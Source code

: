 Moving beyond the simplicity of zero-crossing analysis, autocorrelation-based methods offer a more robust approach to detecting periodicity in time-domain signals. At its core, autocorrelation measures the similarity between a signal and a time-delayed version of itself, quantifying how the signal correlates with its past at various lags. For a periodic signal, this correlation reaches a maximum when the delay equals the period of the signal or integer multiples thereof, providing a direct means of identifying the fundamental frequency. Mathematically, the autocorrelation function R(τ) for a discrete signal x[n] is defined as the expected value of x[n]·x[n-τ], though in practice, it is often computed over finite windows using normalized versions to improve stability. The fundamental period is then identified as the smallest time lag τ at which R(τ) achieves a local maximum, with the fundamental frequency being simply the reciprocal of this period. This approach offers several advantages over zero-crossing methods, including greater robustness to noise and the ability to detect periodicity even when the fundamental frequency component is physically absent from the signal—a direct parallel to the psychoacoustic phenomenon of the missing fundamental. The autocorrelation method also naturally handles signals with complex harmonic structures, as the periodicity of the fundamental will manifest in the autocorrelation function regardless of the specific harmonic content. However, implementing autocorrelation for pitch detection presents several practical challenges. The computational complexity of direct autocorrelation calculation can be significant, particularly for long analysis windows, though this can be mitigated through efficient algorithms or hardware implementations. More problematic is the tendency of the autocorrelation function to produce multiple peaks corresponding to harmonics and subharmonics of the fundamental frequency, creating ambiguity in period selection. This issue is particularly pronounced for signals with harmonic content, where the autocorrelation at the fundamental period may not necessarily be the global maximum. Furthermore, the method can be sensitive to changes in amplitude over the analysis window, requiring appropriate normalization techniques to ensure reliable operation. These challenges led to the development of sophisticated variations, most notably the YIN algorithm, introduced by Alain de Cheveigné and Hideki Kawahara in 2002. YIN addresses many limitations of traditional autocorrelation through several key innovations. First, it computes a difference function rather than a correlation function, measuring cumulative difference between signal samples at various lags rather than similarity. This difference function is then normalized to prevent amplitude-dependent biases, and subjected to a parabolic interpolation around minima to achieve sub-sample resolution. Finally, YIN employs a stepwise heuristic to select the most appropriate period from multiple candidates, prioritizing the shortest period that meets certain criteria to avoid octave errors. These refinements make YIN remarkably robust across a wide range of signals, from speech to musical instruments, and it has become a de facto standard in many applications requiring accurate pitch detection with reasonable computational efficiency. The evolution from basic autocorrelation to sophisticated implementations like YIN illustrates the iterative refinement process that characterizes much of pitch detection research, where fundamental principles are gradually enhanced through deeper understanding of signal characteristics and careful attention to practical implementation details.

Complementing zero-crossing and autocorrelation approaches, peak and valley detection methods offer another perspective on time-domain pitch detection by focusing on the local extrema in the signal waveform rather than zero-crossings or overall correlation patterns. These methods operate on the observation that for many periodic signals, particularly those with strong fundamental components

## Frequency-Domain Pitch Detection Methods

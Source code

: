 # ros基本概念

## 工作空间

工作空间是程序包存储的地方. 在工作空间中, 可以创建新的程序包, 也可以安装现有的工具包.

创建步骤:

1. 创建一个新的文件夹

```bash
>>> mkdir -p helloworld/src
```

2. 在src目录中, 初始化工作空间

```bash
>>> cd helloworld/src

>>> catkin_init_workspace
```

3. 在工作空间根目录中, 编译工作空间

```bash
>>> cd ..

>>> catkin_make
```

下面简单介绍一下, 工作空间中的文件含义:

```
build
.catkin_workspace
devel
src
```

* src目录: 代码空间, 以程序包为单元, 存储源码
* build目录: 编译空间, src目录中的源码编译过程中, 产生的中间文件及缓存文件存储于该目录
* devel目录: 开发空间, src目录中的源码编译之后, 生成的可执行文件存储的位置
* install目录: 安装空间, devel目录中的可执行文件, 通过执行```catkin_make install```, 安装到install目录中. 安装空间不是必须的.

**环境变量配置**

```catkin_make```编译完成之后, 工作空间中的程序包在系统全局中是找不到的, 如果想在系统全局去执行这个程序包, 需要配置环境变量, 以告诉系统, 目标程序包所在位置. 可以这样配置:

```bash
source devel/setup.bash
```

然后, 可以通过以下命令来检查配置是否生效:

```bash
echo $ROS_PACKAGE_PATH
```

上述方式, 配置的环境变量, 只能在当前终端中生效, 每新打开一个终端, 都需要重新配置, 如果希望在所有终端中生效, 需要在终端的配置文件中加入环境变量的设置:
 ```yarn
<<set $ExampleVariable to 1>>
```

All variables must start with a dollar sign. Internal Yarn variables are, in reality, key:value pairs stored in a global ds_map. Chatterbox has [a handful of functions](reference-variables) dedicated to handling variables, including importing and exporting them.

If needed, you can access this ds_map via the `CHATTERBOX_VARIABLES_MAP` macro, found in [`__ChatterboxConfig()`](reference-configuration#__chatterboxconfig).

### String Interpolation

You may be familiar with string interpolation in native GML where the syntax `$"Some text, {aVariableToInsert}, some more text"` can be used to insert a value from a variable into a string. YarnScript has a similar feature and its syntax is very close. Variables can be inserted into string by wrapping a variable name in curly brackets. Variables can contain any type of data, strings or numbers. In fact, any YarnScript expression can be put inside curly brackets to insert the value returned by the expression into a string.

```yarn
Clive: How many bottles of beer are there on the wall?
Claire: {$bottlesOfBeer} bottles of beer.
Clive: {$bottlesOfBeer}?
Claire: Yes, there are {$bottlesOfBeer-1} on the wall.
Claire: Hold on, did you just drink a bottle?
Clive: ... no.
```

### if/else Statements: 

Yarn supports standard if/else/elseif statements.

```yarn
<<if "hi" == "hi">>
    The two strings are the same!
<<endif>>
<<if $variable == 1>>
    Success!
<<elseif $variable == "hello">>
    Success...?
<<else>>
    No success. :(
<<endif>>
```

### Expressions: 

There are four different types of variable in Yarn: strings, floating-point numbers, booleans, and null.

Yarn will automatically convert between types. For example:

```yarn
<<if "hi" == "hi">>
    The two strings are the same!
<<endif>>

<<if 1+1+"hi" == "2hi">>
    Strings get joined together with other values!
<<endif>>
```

• • •

| Work request |
Report each line of the entries where the word "helloworld" occurs.

| Result for this task |
>>> mkdir -p helloworld/src
>>> cd helloworld/src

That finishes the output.